When the inquiry last week invited not only Palestinians to speak, but Israeli victims as well, Goldstone introduced something new to the UN. He deserves particular credit for inviting Noam Shalit, father of abducted Israeli soldier Gilad Shalit, held incommunicado by Hamas since 2006, and denied access to the Red Cross.
Yet whatever balance Goldstone may bring, the inherent problem with his mission is that it plays into the collective strategy of the council's repressive regimes, which is to cover up abuses in places such as Iran, China, Pakistan, Russia, Egypt and Zimbabwe -- all ignored this year -- and instead shine a permanent spotlight on Israel.
Consider the council's sense of "proportionality": More than three-quarters of all its condemnatory resolutions have been against one country -- Israel -- as well as five out of its nine emergency sessions on country situations.
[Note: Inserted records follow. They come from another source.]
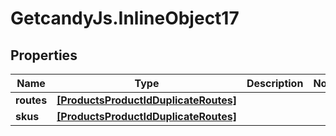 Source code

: # GetcandyJs.InlineObject17

## Properties

Name | Type | Description | Notes
------------ | ------------- | ------------- | -------------
**routes** | [**[ProductsProductIdDuplicateRoutes]**](ProductsProductIdDuplicateRoutes.md) |  | 
**skus** | [**[ProductsProductIdDuplicateRoutes]**](ProductsProductIdDuplicateRoutes.md) |  | 


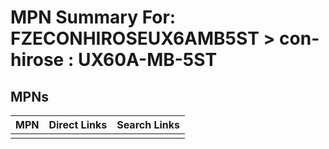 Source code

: 



# MPN Summary For: FZECONHIROSEUX6AMB5ST > con-hirose : UX60A-MB-5ST

## MPNs
  

|MPN|Direct Links|Search Links|
| :--- | :--- | :--- |
||||
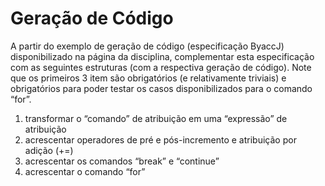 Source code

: # Geração de Código

A partir do exemplo de geração de código (especificação ByaccJ) disponibilizado na página da disciplina,
complementar esta especificação com as seguintes estruturas (com a respectiva geração de código). Note
que os primeiros 3 item são obrigatórios (e relativamente triviais) e obrigatórios para poder testar os casos
disponibilizados para o comando “for”.
1. transformar o “comando” de atribuição em uma “expressão” de atribuição
2. acrescentar operadores de pré e pós-incremento e atribuição por adição (+=)
3. acrescentar os comandos “break” e “continue”
4. acrescentar o comando “for” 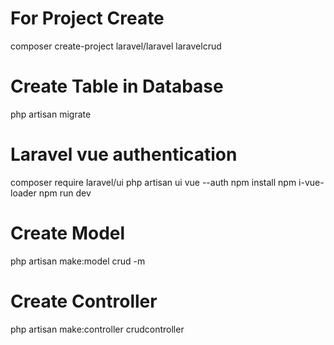 # For Project Create
composer create-project laravel/laravel laravelcrud

# Create Table in Database
php artisan migrate

# Laravel vue authentication
composer require laravel/ui
php artisan ui vue --auth
npm install
npm i-vue-loader 
npm run dev

# Create Model
php artisan make:model crud -m

# Create Controller
php artisan make:controller crudcontroller
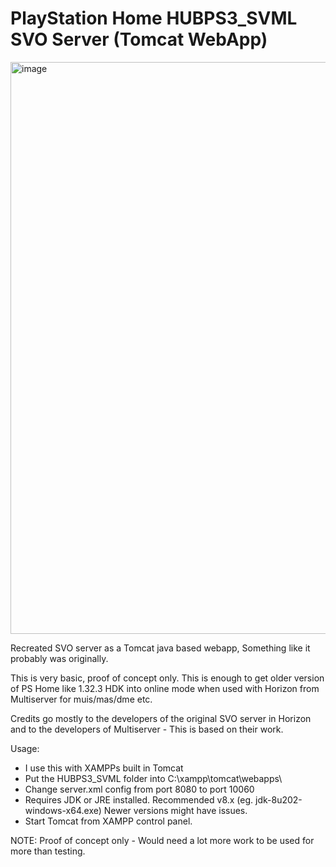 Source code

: # PlayStation Home HUBPS3_SVML SVO Server (Tomcat WebApp)

<img width="960" height="915" alt="image" src="https://github.com/user-attachments/assets/2558f2b8-dc1f-48be-a4b7-4e5c6e963b6b" />

Recreated SVO server as a Tomcat java based webapp, Something like it probably was originally. 

This is very basic, proof of concept only. This is enough to get older version of PS Home like 1.32.3 HDK into online mode when used with Horizon from Multiserver for muis/mas/dme etc. 

Credits go mostly to the developers of the original SVO server in Horizon and to the developers of Multiserver - This is based on their work. 

Usage: 
- I use this with XAMPPs built in Tomcat
- Put the HUBPS3_SVML folder into C:\xampp\tomcat\webapps\
- Change server.xml config from port 8080 to port 10060
- Requires JDK or JRE installed. Recommended v8.x (eg. jdk-8u202-windows-x64.exe) Newer versions might have issues.
- Start Tomcat from XAMPP control panel. 

NOTE: Proof of concept only - Would need a lot more work to be used for more than testing. 

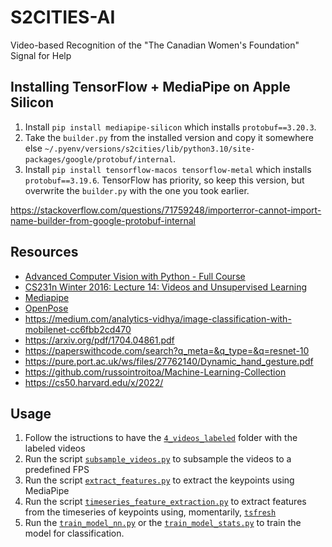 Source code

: # S2CITIES-AI
Video-based Recognition of the "The Canadian Women's Foundation" Signal for Help

## Installing TensorFlow + MediaPipe on Apple Silicon

1. Install `pip install mediapipe-silicon` which installs `protobuf==3.20.3`.
2. Take the `builder.py` from the installed version and copy it somewhere else `~/.pyenv/versions/s2cities/lib/python3.10/site-packages/google/protobuf/internal`.
3. Install `pip install tensorflow-macos tensorflow-metal` which installs `protobuf==3.19.6`. TensorFlow has priority, so keep this version, but overwrite the `builder.py` with the one you took earlier.

https://stackoverflow.com/questions/71759248/importerror-cannot-import-name-builder-from-google-protobuf-internal

## Resources

- [Advanced Computer Vision with Python - Full Course](https://www.youtube.com/watch?v=01sAkU_NvOY)
- [CS231n Winter 2016: Lecture 14: Videos and Unsupervised Learning](https://www.youtube.com/watch?v=ekyBklxwQMU)
- [Mediapipe](https://google.github.io/mediapipe/)
- [OpenPose](https://github.com/CMU-Perceptual-Computing-Lab/openpose)
- https://medium.com/analytics-vidhya/image-classification-with-mobilenet-cc6fbb2cd470
- https://arxiv.org/pdf/1704.04861.pdf
- https://paperswithcode.com/search?q_meta=&q_type=&q=resnet-10
- https://pure.port.ac.uk/ws/files/27762140/Dynamic_hand_gesture.pdf
- https://github.com/russointroitoa/Machine-Learning-Collection
- https://cs50.harvard.edu/x/2022/

## Usage

1. Follow the istructions to have the [`4_videos_labeled`](./src/dataset_creation/4_videos_labeled/) folder with the labeled videos
2. Run the script [`subsample_videos.py`](./dataset_creation_subsample_videos.py) to subsample the videos to a predefined FPS
3. Run the script [`extract_features.py`](./src/extract_features.py) to extract the keypoints using MediaPipe
4. Run the script [`timeseries_feature_extraction.py`](./src/timeseries_feature_extraction.py) to extract features from the timeseries of keypoints using, momentarily, [`tsfresh`](https://tsfresh.readthedocs.io/)
5. Run the [`train_model_nn.py`](./train_model_nn.py) or the [`train_model_stats.py`](./train_model_stats.py) to train the model for classification.
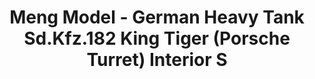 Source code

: ---
layout: product
title: "Meng Model - German Heavy Tank Sd.Kfz.182 King Tiger (Porsche Turret) Interior S"
price: "4400" 
desc: "N/A"
img_path: "/assets/img/MM-SPS-062.jpg"
brand: "N/A"
available: false
special_offer: false
new: false
soon: false
cat: "010000"
subcat: "011000"
subsubcat: "0N/A"
sifra: "MM-SPS-062"
popular: true
--- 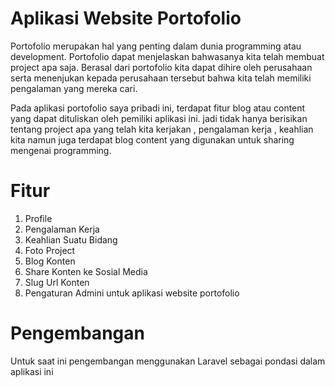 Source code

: # Aplikasi Website Portofolio

Portofolio merupakan hal yang penting dalam dunia programming atau development. Portofolio dapat menjelaskan bahwasanya kita telah membuat project apa saja.
Berasal dari portofolio kita dapat dihire oleh perusahaan serta menenjukan kepada perusahaan tersebut bahwa kita telah memiliki pengalaman yang mereka cari.

Pada aplikasi portofolio saya pribadi ini, terdapat fitur blog atau content yang dapat dituliskan oleh pemiliki aplikasi ini. jadi tidak hanya berisikan tentang project apa yang telah kita kerjakan , pengalaman kerja , keahlian kita namun juga terdapat blog content yang digunakan untuk sharing mengenai programming.

# Fitur

1. Profile
2. Pengalaman Kerja
3. Keahlian Suatu Bidang
4. Foto Project
5. Blog Konten
6. Share Konten ke Sosial Media
7. Slug Url Konten
8. Pengaturan Admini untuk aplikasi website portofolio

# Pengembangan

Untuk saat ini pengembangan menggunakan Laravel sebagai pondasi dalam aplikasi ini

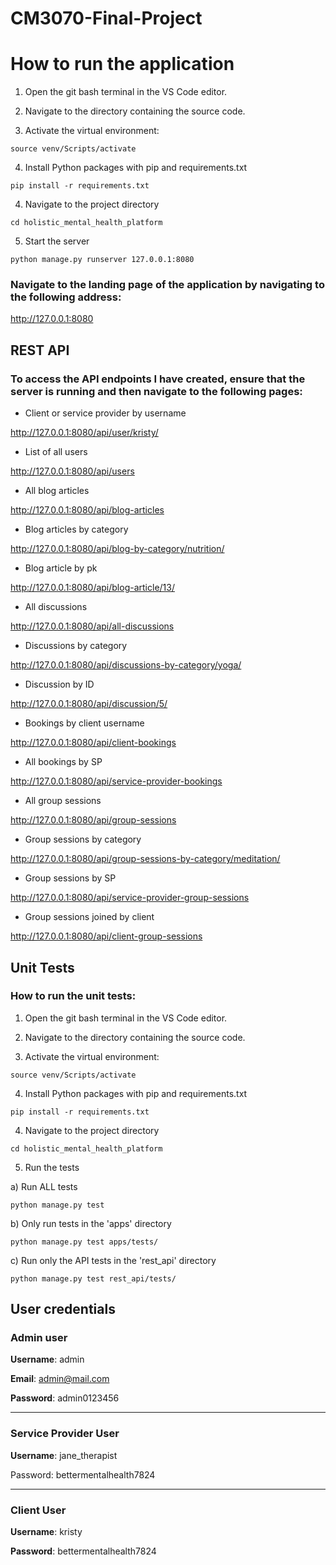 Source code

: # CM3070-Final-Project

# How to run the application

1. Open the git bash terminal in the VS Code editor.

2. Navigate to the directory containing the source code.

3. Activate the virtual environment:

`source venv/Scripts/activate `

4. Install Python packages with pip and requirements.txt

`pip install -r requirements.txt`

4. Navigate to the project directory

`cd holistic_mental_health_platform`

5. Start the server

`python manage.py runserver 127.0.0.1:8080`

### Navigate to the landing page of the application by navigating to the following address:

http://127.0.0.1:8080

## REST API

### To access the API endpoints I have created, ensure that the server is running and then navigate to the following pages:

- Client or service provider by username

http://127.0.0.1:8080/api/user/kristy/

- List of all users

http://127.0.0.1:8080/api/users

- All blog articles

http://127.0.0.1:8080/api/blog-articles

- Blog articles by category

http://127.0.0.1:8080/api/blog-by-category/nutrition/

- Blog article by pk

http://127.0.0.1:8080/api/blog-article/13/

- All discussions

http://127.0.0.1:8080/api/all-discussions

- Discussions by category

http://127.0.0.1:8080/api/discussions-by-category/yoga/

- Discussion by ID

http://127.0.0.1:8080/api/discussion/5/

- Bookings by client username

http://127.0.0.1:8080/api/client-bookings

- All bookings by SP

http://127.0.0.1:8080/api/service-provider-bookings

- All group sessions

http://127.0.0.1:8080/api/group-sessions

- Group sessions by category

http://127.0.0.1:8080/api/group-sessions-by-category/meditation/

- Group sessions by SP

http://127.0.0.1:8080/api/service-provider-group-sessions

- Group sessions joined by client

http://127.0.0.1:8080/api/client-group-sessions

## Unit Tests

### How to run the unit tests:

1. Open the git bash terminal in the VS Code editor.

2. Navigate to the directory containing the source code.

3. Activate the virtual environment:

`source venv/Scripts/activate `

4. Install Python packages with pip and requirements.txt

`pip install -r requirements.txt`

4. Navigate to the project directory

`cd holistic_mental_health_platform`

5. Run the tests

a) Run ALL tests

`python manage.py test`

b) Only run tests in the 'apps' directory

`python manage.py test apps/tests/`

c) Run only the API tests in the 'rest_api' directory

`python manage.py test rest_api/tests/ `

## User credentials

### Admin user
**Username**: admin 

**Email**: admin@mail.com 

**Password**: admin0123456 

---

### Service Provider User
**Username**: jane_therapist 

Password: bettermentalhealth7824 

---

### Client User
**Username**: kristy 

**Password**: bettermentalhealth7824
As a permanent feature of every regular session, it has one agenda item for violations around the world, and another specifically on Israel. Except for a handful of censures of North Korea and Burma, the world body has virtually ignored the UN's 191 other member states.
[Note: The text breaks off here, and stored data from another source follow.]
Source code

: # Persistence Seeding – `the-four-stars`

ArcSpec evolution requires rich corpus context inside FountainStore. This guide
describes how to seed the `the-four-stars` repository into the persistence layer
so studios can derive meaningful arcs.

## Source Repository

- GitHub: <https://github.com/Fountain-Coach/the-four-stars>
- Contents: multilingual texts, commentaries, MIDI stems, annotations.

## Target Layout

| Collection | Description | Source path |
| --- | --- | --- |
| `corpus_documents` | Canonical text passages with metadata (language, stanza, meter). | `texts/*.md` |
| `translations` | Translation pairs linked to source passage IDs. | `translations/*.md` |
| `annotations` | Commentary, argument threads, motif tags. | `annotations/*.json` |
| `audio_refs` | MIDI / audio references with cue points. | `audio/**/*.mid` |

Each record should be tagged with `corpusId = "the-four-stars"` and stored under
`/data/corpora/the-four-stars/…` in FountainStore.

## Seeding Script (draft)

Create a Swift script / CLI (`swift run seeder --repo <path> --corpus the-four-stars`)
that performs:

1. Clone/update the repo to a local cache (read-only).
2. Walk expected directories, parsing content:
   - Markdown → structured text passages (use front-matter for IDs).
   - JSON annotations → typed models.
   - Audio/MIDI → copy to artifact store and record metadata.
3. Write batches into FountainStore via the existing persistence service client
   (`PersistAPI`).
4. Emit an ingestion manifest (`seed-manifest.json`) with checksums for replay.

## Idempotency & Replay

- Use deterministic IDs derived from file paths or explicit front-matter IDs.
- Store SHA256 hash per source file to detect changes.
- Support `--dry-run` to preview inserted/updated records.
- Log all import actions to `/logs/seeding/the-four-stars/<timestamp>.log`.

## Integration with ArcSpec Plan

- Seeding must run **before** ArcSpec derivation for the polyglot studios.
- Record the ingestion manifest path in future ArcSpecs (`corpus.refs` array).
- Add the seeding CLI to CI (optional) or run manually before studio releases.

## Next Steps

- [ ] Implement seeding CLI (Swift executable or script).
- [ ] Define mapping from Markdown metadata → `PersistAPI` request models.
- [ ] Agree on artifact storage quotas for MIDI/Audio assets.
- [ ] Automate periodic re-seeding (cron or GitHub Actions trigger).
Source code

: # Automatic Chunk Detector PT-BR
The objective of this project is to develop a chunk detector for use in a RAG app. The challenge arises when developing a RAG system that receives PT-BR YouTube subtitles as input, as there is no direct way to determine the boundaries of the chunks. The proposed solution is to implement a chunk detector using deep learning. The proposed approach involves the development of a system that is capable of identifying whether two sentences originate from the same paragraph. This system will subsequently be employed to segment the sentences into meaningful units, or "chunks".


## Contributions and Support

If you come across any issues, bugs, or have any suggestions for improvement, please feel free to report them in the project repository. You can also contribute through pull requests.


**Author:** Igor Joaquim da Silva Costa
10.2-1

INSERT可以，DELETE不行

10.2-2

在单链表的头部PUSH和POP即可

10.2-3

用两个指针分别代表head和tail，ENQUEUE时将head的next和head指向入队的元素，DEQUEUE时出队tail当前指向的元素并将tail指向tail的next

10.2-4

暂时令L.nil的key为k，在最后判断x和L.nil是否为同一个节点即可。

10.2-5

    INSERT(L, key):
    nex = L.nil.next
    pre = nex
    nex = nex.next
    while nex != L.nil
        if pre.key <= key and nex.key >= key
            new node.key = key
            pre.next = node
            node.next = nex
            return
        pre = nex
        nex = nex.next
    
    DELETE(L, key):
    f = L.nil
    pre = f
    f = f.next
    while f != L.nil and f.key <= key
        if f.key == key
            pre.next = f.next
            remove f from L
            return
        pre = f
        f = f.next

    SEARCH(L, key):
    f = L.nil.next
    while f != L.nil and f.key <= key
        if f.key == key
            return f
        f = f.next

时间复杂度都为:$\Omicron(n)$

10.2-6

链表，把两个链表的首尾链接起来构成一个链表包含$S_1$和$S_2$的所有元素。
But didn't the council in May hold a session on Sri Lanka? Yes, but one that actually praised the government, instead of holding it accountable. Comparing the UN session on Sri Lanka with the January session against Israel, the one that created Goldstone's mission, is illustrative of the double standards that plague the 47-nation council.
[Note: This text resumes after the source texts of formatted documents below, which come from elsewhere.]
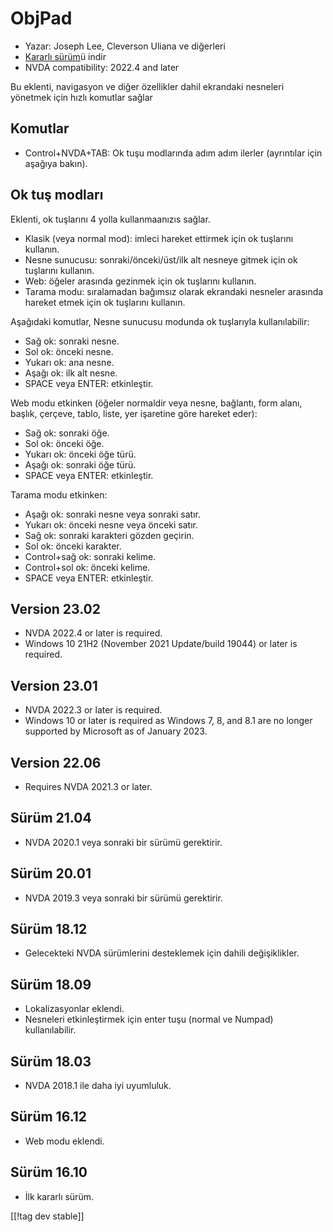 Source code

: # ObjPad #

* Yazar: Joseph Lee, Cleverson Uliana ve diğerleri
* [Kararlı sürüm][1]ü indir
* NVDA compatibility: 2022.4 and later

Bu eklenti, navigasyon ve diğer özellikler dahil ekrandaki nesneleri
yönetmek için hızlı komutlar sağlar

## Komutlar

* Control+NVDA+TAB: Ok tuşu modlarında adım adım ilerler (ayrıntılar için
  aşağıya bakın).

## Ok tuş modları

Eklenti, ok  tuşlarını 4 yolla kullanmaanızıs sağlar.

* Klasik (veya normal mod): imleci hareket ettirmek için ok tuşlarını
  kullanın.
* Nesne sunucusu: sonraki/önceki/üst/ilk alt nesneye gitmek için ok
  tuşlarını kullanın.
* Web: öğeler arasında gezinmek için ok tuşlarını kullanın.
* Tarama modu: sıralamadan bağımsız olarak ekrandaki nesneler arasında
  hareket etmek için ok tuşlarını kullanın.

Aşağıdaki komutlar, Nesne sunucusu modunda ok tuşlarıyla kullanılabilir:

* Sağ ok: sonraki nesne.
* Sol ok: önceki nesne.
* Yukarı ok: ana nesne.
* Aşağı ok: ilk alt nesne.
* SPACE veya ENTER: etkinleştir.

Web modu etkinken (öğeler normaldir veya nesne, bağlantı, form alanı,
başlık, çerçeve, tablo, liste, yer işaretine göre hareket eder):

* Sağ ok: sonraki öğe.
* Sol ok: önceki öğe.
* Yukarı ok: önceki öğe türü.
* Aşağı ok: sonraki öğe türü.
* SPACE veya ENTER: etkinleştir.

Tarama modu etkinken:

* Aşağı ok: sonraki nesne veya sonraki satır.
* Yukarı ok: önceki nesne veya önceki satır.
* Sağ ok: sonraki karakteri gözden geçirin.
* Sol ok: önceki karakter.
* Control+sağ ok: sonraki kelime.
* Control+sol ok: önceki kelime.
* SPACE veya ENTER: etkinleştir.

## Version 23.02

* NVDA 2022.4 or later is required.
* Windows 10 21H2 (November 2021 Update/build 19044) or later is required.

## Version 23.01

* NVDA 2022.3 or later is required.
* Windows 10 or later is required as Windows 7, 8, and 8.1 are no longer
  supported by Microsoft as of January 2023.

## Version 22.06

* Requires NVDA 2021.3 or later.

## Sürüm 21.04

* NVDA 2020.1 veya sonraki bir sürümü gerektirir.

## Sürüm 20.01

* NVDA 2019.3 veya sonraki bir sürümü gerektirir.

## Sürüm 18.12

* Gelecekteki NVDA sürümlerini desteklemek için dahili değişiklikler.

## Sürüm 18.09

* Lokalizasyonlar eklendi.
* Nesneleri etkinleştirmek için enter tuşu (normal ve Numpad)
  kullanılabilir.

## Sürüm 18.03

* NVDA 2018.1 ile daha iyi uyumluluk.

## Sürüm 16.12

* Web modu eklendi.

## Sürüm 16.10

* İlk kararlı sürüm.

[[!tag dev stable]]

[1]: https://addons.nvda-project.org/files/get.php?file=objPad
At first glance, the conflicts this year in Israel and Sri Lanka appear similar. In the backdrop of territorial disputes, both countries fought terrorist groups that target civilians and use them as human shields, and in both cases, innocent civilians became casualties.
But if one examines their actual conduct, the two cases are different.
First, according to the Times of London, the death toll of civilians in Sri Lanka is more than 20,000. By contrast, even according to Palestinian figures, the toll in Gaza was approximately 1,000 -- meaning that Sri Lanka killed over 20 times more civilians.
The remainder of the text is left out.